=== PROMPT ===
The lines below that include "label" are to be found and copied.

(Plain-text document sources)
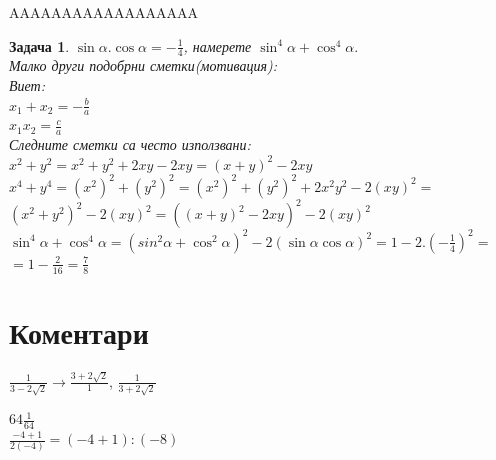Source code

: \documentclass{article}
\newtheorem{problem}{Задача}
\begin{document}
AAAAAAAAAAAAAAAAAA \\

\begin{problem}
	$\sin \alpha . \cos \alpha = -\frac{1}{4}  $, намерете $\sin^4 \alpha + \cos^4 \alpha. $\\
	Малко други подобрни сметки(мотивация): \\
	Виет: \\
	$x_1 + x_2 = - \frac{b}{a} $\\
	$x_1 x_2 = \frac{c}{a} $\\
	Следните сметки са често използвани: \\
	$x^2 + y^2 = x^2 + y^2 +2xy - 2xy =  (x+y)^2 - 2xy $\\
	$x^4 + y^4 = (x^2)^2 +( y^2)^2 = (x^2)^2 +( y^2)^2 + 2x^2y^2 - 2(xy)^2 = $ \\
	$ (x^2 + y^2)^2 - 2(xy)^2  = ((x+y)^2 - 2xy)^2 - 2(xy)^2$ \\
	
	$\sin^4 \alpha + \cos^4 \alpha = (sin^2 \alpha + \cos^2 \alpha)^2 - 2(\sin \alpha \cos \alpha)^2 = 1 - 2.(-\frac{1}{4})^2 = $\\
	$= 1 - \frac{2}{16} = \frac{7}{8} $
	
\end{problem}

\section{Коментари}


$\frac{1}{3-2\sqrt2 } \to \frac{3+2\sqrt 2}{1} $, 
$\frac{1}{3+2\sqrt2 } $
\vspace{1cm}

$64\frac{1}{64} $\\
$\frac{-4+1}{2(-4)} = (-4+1):(-8) $
\end{document}
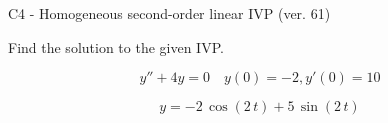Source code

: \begin{exercise}
  \begin{exerciseTitle}C4 - Homogeneous second-order linear IVP (ver. 61)\end{exerciseTitle}
  \begin{exerciseStatement}
    
Find the solution to the given IVP.

    
\[y''+4y = 0 \hspace{1em} y(0) = -2 , y'(0) = 10\]

  \end{exerciseStatement}
  \begin{exerciseAnswer}
    
\[y= -2 \, \cos\left(2 \, t\right) + 5 \, \sin\left(2 \, t\right)\]

  \end{exerciseAnswer}
\end{exercise}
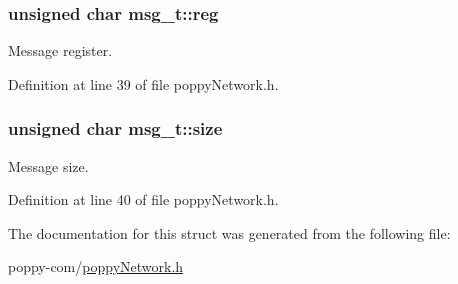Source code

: \hypertarget{structmsg__t_a0aef01fbaf575c639d82d5beee92c421}{
\subsubsection[{reg}]{\setlength{\rightskip}{0pt plus 5cm}unsigned char msg\-\_\-t\-::reg}}\label{structmsg__t_a0aef01fbaf575c639d82d5beee92c421}
Message register. 

Definition at line 39 of file poppy\-Network.\-h.

\hypertarget{structmsg__t_a3736f2ca203e665223b225ca07def9b5}{
\subsubsection[{size}]{\setlength{\rightskip}{0pt plus 5cm}unsigned char msg\-\_\-t\-::size}}\label{structmsg__t_a3736f2ca203e665223b225ca07def9b5}
Message size. 

Definition at line 40 of file poppy\-Network.\-h.



The documentation for this struct was generated from the following file\-:\begin{DoxyCompactItemize}
\item 
poppy-\/com/\hyperlink{poppy_network_8h}{poppy\-Network.\-h}\end{DoxyCompactItemize}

=== EXERCISE ANSWER ===
\subsubsection[{reg}]{\setlength{\rightskip}{0pt plus 5cm}unsigned char msg\-\_\-t\-::reg}}\label{structmsg__t_a0aef01fbaf575c639d82d5beee92c421}
\subsubsection[{size}]{\setlength{\rightskip}{0pt plus 5cm}unsigned char msg\-\_\-t\-::size}}\label{structmsg__t_a3736f2ca203e665223b225ca07def9b5}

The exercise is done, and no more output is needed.